A witness in Bass Lake court on Tuesday testified he managed to escape an alleged attack that killed a woman north of Oakhurst last November, and described the accused murderer’s actions as “cowardly” and “not human.”
George Taylor-Windsor, 26, is charged with the murder of 23-year-old Jessica Nelson and attempted murder of Reid Kallenberg on Nov. 15, when prosecutors say he became enraged over being ignored by the mother of his child and went on a furious stabbing spree inside a pickup truck.
Michael Ross entered Tuesday’s hearing in a red jumpsuit, a result of his transfer from Florida where he faces unrelated criminal theft charges. Ross was riding in the front passenger seat, with Nelson, of a Ford F250 driven by Kallenberg while Taylor-Windsor rode in the back on that fateful November night.
Ross said he had met the three only days previously. Working as a ground foreman of a crew contracted through Mowbray’s Tree Service, Ross said he eventually offered Taylor-Windsor a job. Kallenberg and possibly Nelson were also seeking work in the industry, Ross said.
Earlier evidence showed Taylor-Windsor had recently moved from Wyoming to California, while Kallenberg was from Auburn and Nelson from Foresthill.
As the group traveled to Chukchansi Gold Resort & Casino to gamble, which Ross said was his idea, Kallenberg asked Taylor-Windsor, who was trying unsuccessfully to get in touch with his child’s mother, to dim his phone.
“I remember clearly the phone lighting his face,” Ross said of Taylor-Windsor, later describing his facial expression as “blank, like there was nobody home.” “Then George started swinging.”
Ross testified he didn’t see a knife in Taylor-Windsor’s hand as he took “multiple swings” at Nelson. Pathologist testimony at previous hearings, and prosecution’s opening statement Monday, indicated Nelson died from 11 stab wounds and other injuries. Kallenberg was also stabbed several times and suffered punctured lungs and fractured ribs.
Through questioning by lead prosecutor John Baker, with assistance from co-counsel Paul Hornick - both of the Madera County District Attorney’s Office - Ross said he never saw Nelson or Kallenberg attack Taylor-Windsor. He also said he never saw a gun or ammunition.
Taylor-Windsor’s defense has claimed Kallenberg pointed a gun at Taylor-Windsor, and that Nelson injected him with a syringe, which forced him to strike out in self defense.
Ross managed to jump out of the truck as it slowed down, out of fears the vehicle was going to go over a cliff near Highway 41 and River Falls Road, he said. The truck instead swerved and hit a rocky hillside.
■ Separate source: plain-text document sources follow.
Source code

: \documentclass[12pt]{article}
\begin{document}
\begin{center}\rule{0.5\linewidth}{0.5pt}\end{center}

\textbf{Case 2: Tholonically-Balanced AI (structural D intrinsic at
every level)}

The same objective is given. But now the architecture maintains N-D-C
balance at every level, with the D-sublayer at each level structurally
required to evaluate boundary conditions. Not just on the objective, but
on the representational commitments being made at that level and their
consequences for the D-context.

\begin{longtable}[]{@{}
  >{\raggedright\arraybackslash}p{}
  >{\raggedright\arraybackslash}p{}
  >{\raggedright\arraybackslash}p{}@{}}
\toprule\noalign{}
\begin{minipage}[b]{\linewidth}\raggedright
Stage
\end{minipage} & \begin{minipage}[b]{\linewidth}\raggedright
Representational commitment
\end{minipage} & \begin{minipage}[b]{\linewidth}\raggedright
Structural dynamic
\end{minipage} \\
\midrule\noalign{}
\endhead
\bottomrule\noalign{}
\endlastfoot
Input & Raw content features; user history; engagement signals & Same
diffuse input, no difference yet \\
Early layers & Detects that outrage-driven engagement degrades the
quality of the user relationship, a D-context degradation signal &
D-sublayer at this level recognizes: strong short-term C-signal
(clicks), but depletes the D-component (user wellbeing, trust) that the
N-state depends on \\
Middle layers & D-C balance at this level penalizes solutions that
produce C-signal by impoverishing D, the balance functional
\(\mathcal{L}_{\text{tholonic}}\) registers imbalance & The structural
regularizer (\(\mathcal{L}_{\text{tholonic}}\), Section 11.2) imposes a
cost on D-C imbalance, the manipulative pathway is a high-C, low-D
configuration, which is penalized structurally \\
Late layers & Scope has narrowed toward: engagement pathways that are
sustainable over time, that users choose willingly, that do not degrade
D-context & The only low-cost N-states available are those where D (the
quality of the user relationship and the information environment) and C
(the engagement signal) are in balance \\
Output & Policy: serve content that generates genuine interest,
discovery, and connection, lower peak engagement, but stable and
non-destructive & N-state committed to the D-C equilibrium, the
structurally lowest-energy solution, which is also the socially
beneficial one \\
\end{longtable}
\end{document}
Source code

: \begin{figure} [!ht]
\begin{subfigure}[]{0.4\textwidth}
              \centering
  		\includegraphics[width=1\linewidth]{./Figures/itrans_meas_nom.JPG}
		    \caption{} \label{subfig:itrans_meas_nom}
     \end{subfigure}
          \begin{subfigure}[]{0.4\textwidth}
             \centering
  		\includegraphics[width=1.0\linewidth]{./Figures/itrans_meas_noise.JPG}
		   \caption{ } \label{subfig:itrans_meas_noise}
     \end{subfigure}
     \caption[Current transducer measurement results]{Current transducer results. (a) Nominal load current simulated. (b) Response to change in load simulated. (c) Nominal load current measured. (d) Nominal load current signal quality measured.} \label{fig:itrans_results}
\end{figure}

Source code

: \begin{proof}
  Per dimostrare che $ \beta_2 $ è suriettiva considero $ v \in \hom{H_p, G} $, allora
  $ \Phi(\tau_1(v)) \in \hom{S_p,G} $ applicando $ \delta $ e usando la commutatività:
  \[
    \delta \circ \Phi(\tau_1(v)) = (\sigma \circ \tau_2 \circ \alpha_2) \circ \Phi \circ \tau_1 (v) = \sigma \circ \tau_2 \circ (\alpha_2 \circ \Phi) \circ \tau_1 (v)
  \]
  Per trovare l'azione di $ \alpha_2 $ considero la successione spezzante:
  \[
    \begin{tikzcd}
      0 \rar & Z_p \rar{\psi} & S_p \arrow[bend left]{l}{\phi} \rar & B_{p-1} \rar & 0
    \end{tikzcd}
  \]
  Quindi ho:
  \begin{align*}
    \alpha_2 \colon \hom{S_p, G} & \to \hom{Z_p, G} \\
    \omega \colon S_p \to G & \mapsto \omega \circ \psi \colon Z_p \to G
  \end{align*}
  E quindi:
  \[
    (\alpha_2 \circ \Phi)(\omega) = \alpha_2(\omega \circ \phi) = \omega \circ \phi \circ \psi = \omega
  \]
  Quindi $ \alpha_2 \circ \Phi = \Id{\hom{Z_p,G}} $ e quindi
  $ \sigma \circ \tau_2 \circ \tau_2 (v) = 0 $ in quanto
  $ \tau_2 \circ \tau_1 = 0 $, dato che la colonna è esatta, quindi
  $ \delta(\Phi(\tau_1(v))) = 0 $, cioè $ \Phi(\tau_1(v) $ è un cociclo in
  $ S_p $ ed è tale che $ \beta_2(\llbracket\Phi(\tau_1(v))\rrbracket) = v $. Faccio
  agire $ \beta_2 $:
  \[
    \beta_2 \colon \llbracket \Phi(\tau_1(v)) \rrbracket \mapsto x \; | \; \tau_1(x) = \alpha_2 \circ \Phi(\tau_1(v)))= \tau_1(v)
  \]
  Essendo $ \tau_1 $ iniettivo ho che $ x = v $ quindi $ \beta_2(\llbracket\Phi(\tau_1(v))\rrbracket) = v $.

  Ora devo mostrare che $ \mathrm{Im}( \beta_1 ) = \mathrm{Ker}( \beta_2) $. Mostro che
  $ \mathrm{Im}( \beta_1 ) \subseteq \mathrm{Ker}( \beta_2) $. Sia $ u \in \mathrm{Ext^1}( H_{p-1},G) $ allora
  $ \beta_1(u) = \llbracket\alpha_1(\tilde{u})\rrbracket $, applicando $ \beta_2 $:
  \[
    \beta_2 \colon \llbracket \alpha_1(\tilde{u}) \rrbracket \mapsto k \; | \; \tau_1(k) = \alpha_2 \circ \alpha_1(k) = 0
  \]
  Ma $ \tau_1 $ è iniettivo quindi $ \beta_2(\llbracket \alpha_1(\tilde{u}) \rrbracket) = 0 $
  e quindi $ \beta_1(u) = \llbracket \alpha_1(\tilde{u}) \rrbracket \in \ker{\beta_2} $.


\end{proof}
Ross said he ran up to the truck and saw “someone still swinging,” though he wasn’t able to tell if it was Taylor-Windsor. He said he saw Taylor-Windsor get out of the truck, and run down the road.
Ross then left the scene to head back to the chalet at Bass Lake, and got a ride from someone called the “Cowboy Preacher.” When asked why he didn’t help, or work out a way to phone authorities, he said he was “freaked out.”
“I’m still freaked out about that night,” Ross said. “I’ve never seen anything like it ... it was cowardly. Not human. Not normal.”
Craig Collins of Madera firm Richard A. Ciummo & Associates, representing Taylor-Windsor with co-counsel Katie Reed, began cross examination by pressing Ross on the motivations for his testimony.
Ross admitted he did ask the Madera County District Attorney’s Office if his testimony would be used to help his criminal proceedings in Florida, which was unsuccessful. When asked how he felt about that, Ross got testy with Collins.
“I’m upset about being in a cell for a week without a shower or a phone call,” Ross said. “That’s what I’m getting mad about if you’d like to know, sir.”
Ross has previously been convicted of attempted burglary and assault with a deadly weapon.
When Collins asked about not seeing a knife, Ross provided more details.
“I didn’t see a knife, and in fact I was shocked there was a knife at all,” Ross said.
The case continues at 9:30 a.m. tomorrow inside the Bass Lake Division of Madera County Superior Court.
Taylor-Windsor, if convicted, faces 37 years to life in prison. He is being held in Madera County Jail on $3.1 million bail.